Please use the OS package management tool to install python 3.5 on the servers in the CDH cluster, once that is done, please follow this doc to set python for your pyspark job:

 

https://www.cloudera.com/documentation/enterprise/5-8-x/topics/spark_python.html#spark_python__secti...

New Contributor
Posts: 1
Registered: ‎05-06-2019

Re: Configuring CDH cluster with Python 3

Can you give some steps and instructions to install Python3.5 or Anaconda package in the CDH cluster?
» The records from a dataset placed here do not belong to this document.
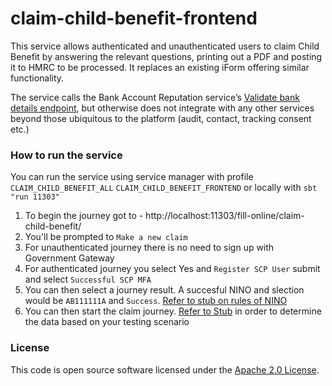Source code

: 
# claim-child-benefit-frontend

This service allows authenticated and unauthenticated users to claim Child Benefit by answering the relevant questions, printing out a PDF and posting it to HMRC to be processed.  It replaces an existing iForm offering similar functionality.

The service calls the Bank Account Reputation service’s [Validate bank details endpoint](https://github.com/hmrc/bank-account-reputation/blob/main/docs/eiscd/v3/validateBankDetails.md), but otherwise does not integrate with any other services beyond those ubiquitous to the platform (audit, contact, tracking consent etc.)

### How to run the service
You can run the service using service manager with profile `CLAIM_CHILD_BENEFIT_ALL` `CLAIM_CHILD_BENEFIT_FRONTEND` or locally with `sbt "run 11303"`

1. To begin the journey got to - http://localhost:11303/fill-online/claim-child-benefit/
2. You'll be prompted to `Make a new claim`
3. For unauthenticated journey there is no need to sign up with Government Gateway
4. For authenticated journey you select Yes and `Register SCP User` submit and select `Successful SCP MFA`
5. You can then select a journey result. A succesful NINO and slection would be `AB111111A` and `Success`. [Refer to stub on rules of NINO](https://github.com/hmrc/claim-child-benefit-stub#get--------individualsdetailsninonino)
6. You can then start the claim journey. [Refer to Stub](https://github.com/hmrc/claim-child-benefit-stub) in order to determine the data based on your testing scenario 


### License

This code is open source software licensed under the [Apache 2.0 License]("http://www.apache.org/licenses/LICENSE-2.0.html").
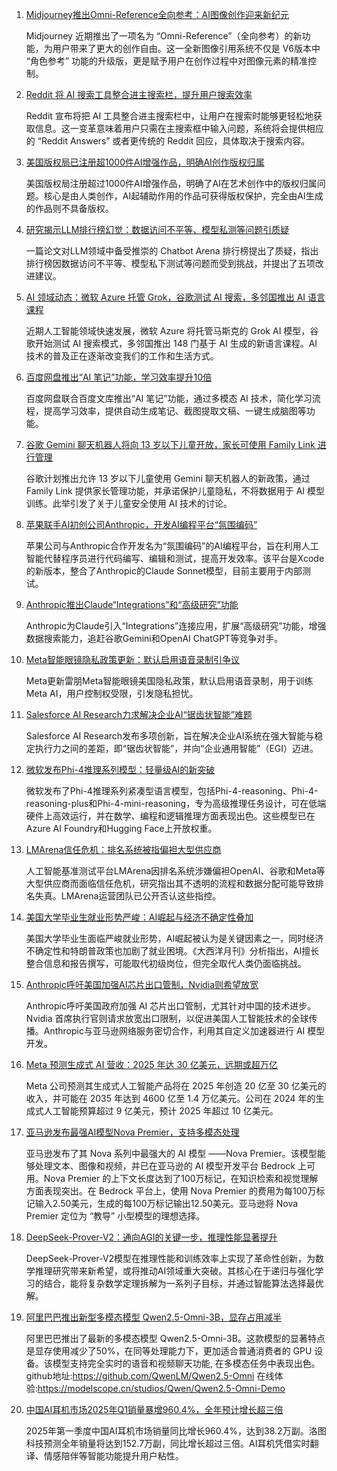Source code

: 1. [Midjourney推出Omni-Reference全向参考：AI图像创作迎来新纪元](https://www.chinaz.com/2025/0503/6388186623141133734357121.shtml)

    Midjourney 近期推出了一项名为 “Omni-Reference”（全向参考）的新功能，为用户带来了更大的创作自由。这一全新图像引用系统不仅是 V6版本中 “角色参考” 功能的升级版，更是赋予用户在创作过程中对图像元素的精准控制。


2. [Reddit 将 AI 搜索工具整合进主搜索栏，提升用户搜索效率](https://www.chinaz.com/2024/0725/4636040.shtml)

    Reddit 宣布将把 AI 工具整合进主搜索栏中，让用户在搜索时能够更轻松地获取信息。这一变革意味着用户只需在主搜索框中输入问题，系统将会提供相应的 “Reddit Answers” 或者更传统的 Reddit 回应，具体取决于搜索内容。


3. [美国版权局已注册超1000件AI增强作品，明确AI创作版权归属](https://www.chinaz.com/2024/0520/1625141.shtml)

    美国版权局注册超过1000件AI增强作品，明确了AI在艺术创作中的版权归属问题。核心是由人类创作，AI起辅助作用的作品可获得版权保护，完全由AI生成的作品则不具备版权。


4. [研究揭示LLM排行榜幻觉：数据访问不平等、模型私测等问题引质疑](https://www.chinaz.com/2025/0503/1607434.shtml)

    一篇论文对LLM领域中备受推崇的 Chatbot Arena 排行榜提出了质疑，指出排行榜因数据访问不平等、模型私下测试等问题而受到挑战，并提出了五项改进建议。


5. [AI 领域动态：微软 Azure 托管 Grok，谷歌测试 AI 搜索，多邻国推出 AI 语言课程]()

    近期人工智能领域快速发展，微软 Azure 将托管马斯克的 Grok AI 模型，谷歌开始测试 AI 搜索模式，多邻国推出 148 门基于 AI 生成的新语言课程。AI 技术的普及正在逐渐改变我们的工作和生活方式。


6. [百度网盘推出“AI 笔记”功能，学习效率提升10倍](https://baijiahao.baidu.com/s?id=7977777777777777777&wfr=spider&for=pc)

    百度网盘联合百度文库推出“AI 笔记”功能，通过多模态 AI 技术，简化学习流程，提高学习效率，提供自动生成笔记、截图提取文稿、一键生成脑图等功能。


7. [谷歌 Gemini 聊天机器人将向 13 岁以下儿童开放，家长可使用 Family Link 进行管理](https://example.com/google-gemini-for-kids)

    谷歌计划推出允许 13 岁以下儿童使用 Gemini 聊天机器人的新政策，通过 Family Link 提供家长管理功能，并承诺保护儿童隐私，不将数据用于 AI 模型训练。此举引发了关于儿童安全使用 AI 技术的讨论。


8. [苹果联手AI初创公司Anthropic，开发AI编程平台“氛围编码”](https://www.chinaz.com/2024/0703/1634145.shtml)

    苹果公司与Anthropic合作开发名为“氛围编码”的AI编程平台，旨在利用人工智能代替程序员进行代码编写、编辑和测试，提高开发效率。该平台是Xcode的新版本，整合了Anthropic的Claude Sonnet模型，目前主要用于内部测试。


9. [Anthropic推出Claude“Integrations”和“高级研究”功能](https://www.chinaz.com/2024/0517/1618140.shtml)

    Anthropic为Claude引入“Integrations”连接应用，扩展“高级研究”功能，增强数据搜索能力，追赶谷歌Gemini和OpenAI ChatGPT等竞争对手。


10. [Meta智能眼镜隐私政策更新：默认启用语音录制引争议](https://www.example.com/meta-glasses-privacy-update)

    Meta更新雷朋Meta智能眼镜美国隐私政策，默认启用语音录制，用于训练Meta AI，用户控制权受限，引发隐私担忧。


11. [Salesforce AI Research力求解决企业AI“锯齿状智能”难题](https://www.example.com/salesforce-ai-research-tackles-jagged-intelligence)

    Salesforce AI Research发布多项创新，旨在解决企业AI系统在强大智能与稳定执行力之间的差距，即“锯齿状智能”，并向“企业通用智能”（EGI）迈进。


12. [微软发布Phi-4推理系列模型：轻量级AI的新突破](https://www.chinaz.com/2025/0502/1746149.shtml)

    微软发布了Phi-4推理系列紧凑型语言模型，包括Phi-4-reasoning、Phi-4-reasoning-plus和Phi-4-mini-reasoning，专为高级推理任务设计，可在低端硬件上高效运行，并在数学、编程和逻辑推理方面表现出色。这些模型已在Azure AI Foundry和Hugging Face上开放权重。


13. [LMArena信任危机：排名系统被指偏袒大型供应商](https://www.example.com/lmarena-trust-crisis)

    人工智能基准测试平台LMArena因排名系统涉嫌偏袒OpenAI、谷歌和Meta等大型供应商而面临信任危机，研究指出其不透明的流程和数据分配可能导致排名失真。LMArena运营团队已公开否认这些指控。


14. [美国大学毕业生就业形势严峻：AI崛起与经济不确定性叠加](https://pic.chinaz.com/picmap/202308091546534429_3.jpg)

    美国大学毕业生面临严峻就业形势，AI崛起被认为是关键因素之一，同时经济不确定性和特朗普政策也加剧了就业困境。《大西洋月刊》分析指出，AI擅长整合信息和报告撰写，可能取代初级岗位，但完全取代人类仍面临挑战。


15. [Anthropic呼吁美国加强AI芯片出口管制，Nvidia则希望放宽]()

    Anthropic呼吁美国政府加强 AI 芯片出口管制，尤其针对中国的技术进步。Nvidia 首席执行官则请求放宽出口限制，以促进美国人工智能技术的全球传播。Anthropic与亚马逊网络服务密切合作，利用其自定义加速器进行 AI 模型开发。


16. [Meta 预测生成式 AI 营收：2025 年达 30 亿美元，远期或超万亿](https://pic.chinaz.com/picmap/202207271436142427_0.jpg)

    Meta 公司预测其生成式人工智能产品将在 2025 年创造 20 亿至 30 亿美元的收入，并可能在 2035 年达到 4600 亿至 1.4 万亿美元。公司在 2024 年的生成式人工智能预算超过 9 亿美元，预计 2025 年超过 10 亿美元。


17. [亚马逊发布最强AI模型Nova Premier，支持多模态处理](https://aws.amazon.com/cn/blogs/aws/amazon-nova-premier-our-most-capable-model-for-complex-tasks-and-teacher-for-model-distillation/)

    亚马逊发布了其 Nova 系列中最强大的 AI 模型 ——Nova Premier。该模型能够处理文本、图像和视频，并已在亚马逊的 AI 模型开发平台 Bedrock 上可用。Nova Premier 的上下文长度达到了100万标记，在知识检索和视觉理解方面表现突出。在 Bedrock 平台上，使用 Nova Premier 的费用为每100万标记输入2.50美元，生成的每100万标记输出12.50美元。亚马逊将 Nova Premier 定位为 “教导” 小型模型的理想选择。


18. [DeepSeek-Prover-V2：通向AGI的关键一步，推理性能显著提升](https://github.com/deepseek-ai/DeepSeek-Prover-V2/tree/main)

    DeepSeek-Prover-V2模型在推理性能和训练效率上实现了革命性创新，为数学推理研究带来新希望，或将推动AI领域重大突破。其核心在于递归与强化学习的结合，能将复杂数学定理拆解为一系列子目标，并通过智能算法选择最优解。


19. [阿里巴巴推出新型多模态模型 Qwen2.5-Omni-3B，显存占用减半](https://github.com/QwenLM/Qwen2.5-Omni)

    阿里巴巴推出了最新的多模态模型 Qwen2.5-Omni-3B。这款模型的显著特点是显存使用减少了50%，在同等处理能力下，更加适合普通消费者的 GPU 设备。该模型支持完全实时的语音和视频聊天功能, 在多模态任务中表现出色。github地址:https://github.com/QwenLM/Qwen2.5-Omni 在线体验:https://modelscope.cn/studios/Qwen/Qwen2.5-Omni-Demo


20. [中国AI耳机市场2025年Q1销量暴增960.4%，全年预计增长超三倍](https://pic.chinaz.com/picmap/202304231620110544_5.jpg)

    2025年第一季度中国AI耳机市场销量同比增长960.4%，达到38.2万副。洛图科技预测全年销量将达到152.7万副，同比增长超过三倍。AI耳机凭借实时翻译、情感陪伴等智能功能提升用户粘性。


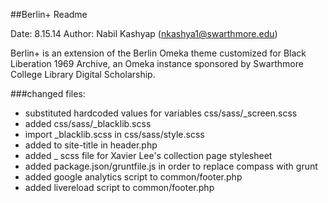##Berlin+ Readme

Date: 8.15.14
Author: Nabil Kashyap (nkashya1@swarthmore.edu)

Berlin+ is an extension of the Berlin Omeka theme customized for Black Liberation 1969 Archive, an Omeka instance sponsored by Swarthmore College Library Digital Scholarship.

###changed files:
+ substituted hardcoded values for variables css/sass/_screen.scss
+ added css/sass/_blacklib.scss
+ import _blacklib.scss in css/sass/style.scss
+ added <span> to site-title in header.php
+ added _ scss file for Xavier Lee's collection page stylesheet
+ added package.json/gruntfile.js in order to replace compass with grunt
+ added google analytics script to common/footer.php
+ added livereload script to common/footer.php
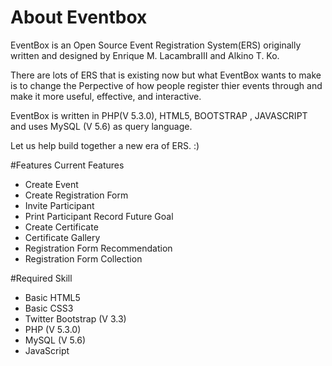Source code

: # About Eventbox
EventBox is an Open Source Event Registration System(ERS) originally written and designed by Enrique M. LacambraIII and Alkino T. Ko.

There are lots of ERS that is existing now but what EventBox wants to make is to change the Perpective of how people register thier events through and make it more useful, effective, and interactive.

EventBox is written in PHP(V 5.3.0), HTML5, BOOTSTRAP , JAVASCRIPT and uses MySQL (V 5.6) as query language.

Let us help build together a new era of ERS. :)

#Features
Current Features
- Create Event
- Create Registration Form
- Invite Participant
- Print Participant Record
Future Goal
- Create Certificate
- Certificate Gallery
- Registration Form Recommendation
- Registration Form Collection

#Required Skill
- Basic HTML5
- Basic CSS3
- Twitter Bootstrap (V 3.3)
- PHP (V 5.3.0)
- MySQL (V 5.6)
- JavaScript
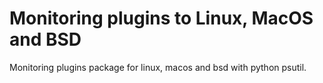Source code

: # Monitoring plugins to Linux, MacOS and BSD

Monitoring plugins package for linux, macos and bsd with python psutil.  
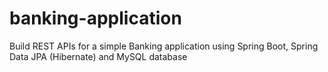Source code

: # banking-application
Build REST APIs for a simple Banking application using Spring Boot, Spring Data JPA (Hibernate) and MySQL database
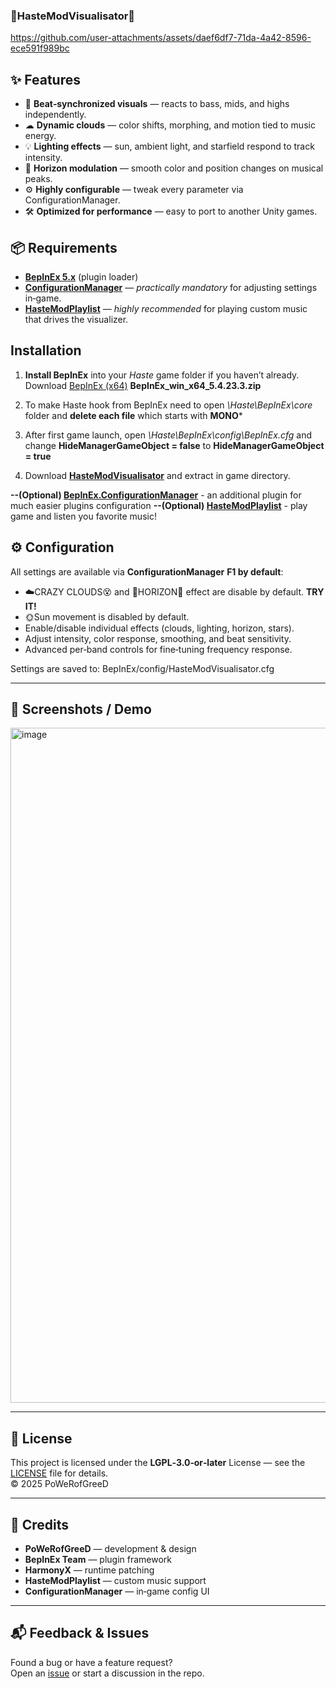 ### 🎵HasteModVisualisator🎵

https://github.com/user-attachments/assets/daef6df7-71da-4a42-8596-ece591f989bc






## ✨ Features

- 🎵 **Beat‑synchronized visuals** — reacts to bass, mids, and highs independently.
- ☁ **Dynamic clouds** — color shifts, morphing, and motion tied to music energy.
- 💡 **Lighting effects** — sun, ambient light, and starfield respond to track intensity.
- 🌅 **Horizon modulation** — smooth color and position changes on musical peaks.
- ⚙ **Highly configurable** — tweak every parameter via ConfigurationManager.
- 🛠 **Optimized for performance** — easy to port to another Unity games.

## 📦 Requirements

- **[BepInEx 5.x](https://github.com/BepInEx/BepInEx/releases)** (plugin loader)
- **[ConfigurationManager](https://github.com/BepInEx/BepInEx.ConfigurationManager)** — *practically mandatory* for adjusting settings in‑game.
- **[HasteModPlaylist](https://github.com/powerofgreed/HasteModPlaylist-release)** — *highly recommended* for playing custom music that drives the visualizer.

## Installation
1. **Install BepInEx** into your *Haste* game folder if you haven’t already.
Download [BepInEx (x64)](https://github.com/BepInEx/BepInEx/releases)  **BepInEx_win_x64_5.4.23.3.zip**

2. To make Haste hook from BepInEx need to open *\Haste\BepInEx\core* folder and  **delete each file** which starts with **MONO***

3. After first game launch, open *\Haste\BepInEx\config\BepInEx.cfg* and change **HideManagerGameObject = false** to **HideManagerGameObject = true**

4. Download  [**HasteModVisualisator**](https://github.com/powerofgreed/HasteModVisualisator-release/releases/) and extract in game directory.

  **--(Optional) [BepInEx.ConfigurationManager](https://github.com/BepInEx/BepInEx.ConfigurationManager)** - an additional plugin for much easier plugins configuration
  **--(Optional) [HasteModPlaylist](https://github.com/powerofgreed/HasteModPlaylist-release)** - play game and listen you favorite music!

## ⚙ Configuration

All settings are available via **ConfigurationManager**
**F1 by default**:
- ☁️CRAZY CLOUDS😵 and 🌅HORIZON🌄 effect are disable by default. **TRY IT!**
- 🌞Sun movement is disabled by default.
- Enable/disable individual effects (clouds, lighting, horizon, stars).
- Adjust intensity, color response, smoothing, and beat sensitivity.
- Advanced per‑band controls for fine‑tuning frequency response.

Settings are saved to:
BepInEx/config/HasteModVisualisator.cfg

---

## 📸 Screenshots / Demo

<img width="1920" height="1080" alt="image" src="https://github.com/user-attachments/assets/3cc0bd3d-62ec-4030-a188-217b7b3e2356" />


---

## 📝 License

This project is licensed under the **LGPL‑3.0‑or‑later** License — see the [LICENSE](LICENSE) file for details.  
© 2025 PoWeRofGreeD

---

## 🙌 Credits

- **PoWeRofGreeD** — development & design
- **BepInEx Team** — plugin framework
- **HarmonyX** — runtime patching
- **HasteModPlaylist** — custom music support
- **ConfigurationManager** — in‑game config UI

---

## 📬 Feedback & Issues

Found a bug or have a feature request?  
Open an [issue](https://github.com/powerofgreed/HasteModVisualisator-release/issues) or start a discussion in the repo.
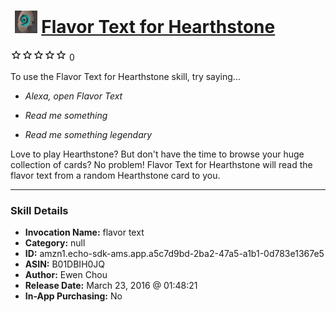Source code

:# &nbsp;<img src="skill_icon" alt="Flavor Text for Hearthstone icon" width="36"> [Flavor Text for Hearthstone](http://alexa.amazon.com/#skills/amzn1.echo-sdk-ams.app.a5c7d9bd-2ba2-47a5-a1b1-0d783e1367e5)
![0 stars](../../images/ic_star_border_black_18dp_1x.png)![0 stars](../../images/ic_star_border_black_18dp_1x.png)![0 stars](../../images/ic_star_border_black_18dp_1x.png)![0 stars](../../images/ic_star_border_black_18dp_1x.png)![0 stars](../../images/ic_star_border_black_18dp_1x.png) 0

To use the Flavor Text for Hearthstone skill, try saying...

* *Alexa, open Flavor Text*

* *Read me something*

* *Read me something legendary*

Love to play Hearthstone? But don't have the time to browse your huge collection of cards? No problem! Flavor Text for Hearthstone will read the flavor text from a random Hearthstone card to you.

***

### Skill Details

* **Invocation Name:** flavor text
* **Category:** null
* **ID:** amzn1.echo-sdk-ams.app.a5c7d9bd-2ba2-47a5-a1b1-0d783e1367e5
* **ASIN:** B01DBIH0JQ
* **Author:** Ewen Chou
* **Release Date:** March 23, 2016 @ 01:48:21
* **In-App Purchasing:** No
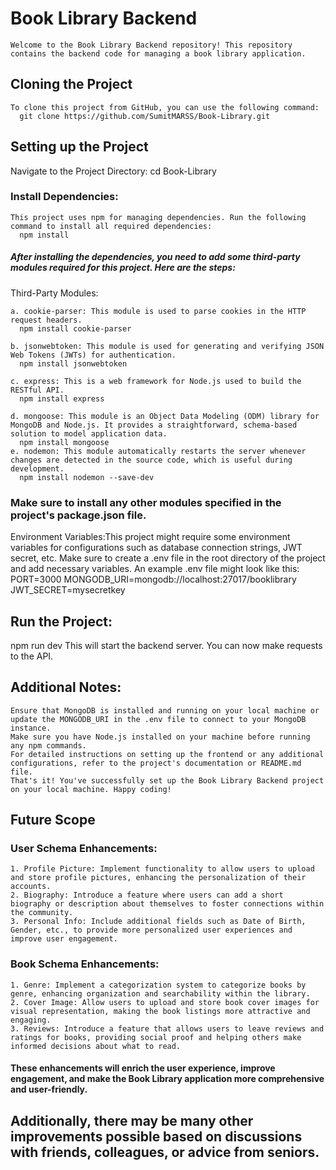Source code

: # Book Library Backend
    Welcome to the Book Library Backend repository! This repository contains the backend code for managing a book library application.

## Cloning the Project
    To clone this project from GitHub, you can use the following command:
      git clone https://github.com/SumitMARSS/Book-Library.git
      
## Setting up the Project

  Navigate to the Project Directory:
    cd Book-Library
  
### Install Dependencies:
    This project uses npm for managing dependencies. Run the following command to install all required dependencies:
      npm install
    
##### After installing the dependencies, you need to add some third-party modules required for this project. Here are the steps:
 Third-Party Modules:

    a. cookie-parser: This module is used to parse cookies in the HTTP request headers.
      npm install cookie-parser
      
    b. jsonwebtoken: This module is used for generating and verifying JSON Web Tokens (JWTs) for authentication.
      npm install jsonwebtoken
      
    c. express: This is a web framework for Node.js used to build the RESTful API.
      npm install express
      
    d. mongoose: This module is an Object Data Modeling (ODM) library for MongoDB and Node.js. It provides a straightforward, schema-based solution to model application data.
      npm install mongoose
    e. nodemon: This module automatically restarts the server whenever changes are detected in the source code, which is useful during development.
      npm install nodemon --save-dev
      
### Make sure to install any other modules specified in the project's package.json file.

Environment Variables:This project might require some environment variables for configurations such as database connection strings, JWT secret, etc. 
Make sure to create a .env file in the root directory of the project and add necessary variables. An example .env file might look like this:
    PORT=3000
    MONGODB_URI=mongodb://localhost:27017/booklibrary
    JWT_SECRET=mysecretkey
    
## Run the Project:
  npm run dev
This will start the backend server. You can now make requests to the API.

## Additional Notes:
    Ensure that MongoDB is installed and running on your local machine or update the MONGODB_URI in the .env file to connect to your MongoDB instance.
    Make sure you have Node.js installed on your machine before running any npm commands.
    For detailed instructions on setting up the frontend or any additional configurations, refer to the project's documentation or README.md file.
    That's it! You've successfully set up the Book Library Backend project on your local machine. Happy coding!


## Future Scope
### User Schema Enhancements:
    1. Profile Picture: Implement functionality to allow users to upload and store profile pictures, enhancing the personalization of their accounts.
    2. Biography: Introduce a feature where users can add a short biography or description about themselves to foster connections within the community.
    3. Personal Info: Include additional fields such as Date of Birth, Gender, etc., to provide more personalized user experiences and improve user engagement.
### Book Schema Enhancements:
    1. Genre: Implement a categorization system to categorize books by genre, enhancing organization and searchability within the library.
    2. Cover Image: Allow users to upload and store book cover images for visual representation, making the book listings more attractive and engaging.
    3. Reviews: Introduce a feature that allows users to leave reviews and ratings for books, providing social proof and helping others make informed decisions about what to read.
    
#### These enhancements will enrich the user experience, improve engagement, and make the Book Library application more comprehensive and user-friendly. 
## Additionally, there may be many other improvements possible based on discussions with friends, colleagues, or advice from seniors.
By using the parcel way is not working as expected, the parcel shows the message, distributed, activated, but it is not with python3.5, it is still using python2.7. Please let me know if there is any document to install manually anaconda with python3.5 to cdh cluster through the command line. 

New Contributor
Posts: 8
Registered: ‎07-16-2017

Re: Configuring CDH cluster with Python 3

Hi MKay,

As mentioned in my previous posts the Anaconda parcel for CDH comes only
with Python 2.7 and I could find a free way to get a parcel with Python 3+.

We ended up manually installing the different Python versions we needed by
keeping
different virtual envs for different Python versions.

We executed the following procedure to install python 3.5:

yum install python-pip
curl "https://bootstrap.pypa.io/get-pip.py" -o "get-pip.py"
python get-pip.py
pip install virtualenv
yum install -y https://centos7.iuscommunity.org/ius-release.rpm
yum install -y python35u python35u-libs python35u-devel python35u-pip
mkdir -p /opt/venv35
cd /opt/venv35
virtualenv venv35 -p python3.5
source venv35/bin/activate

Best, Eyal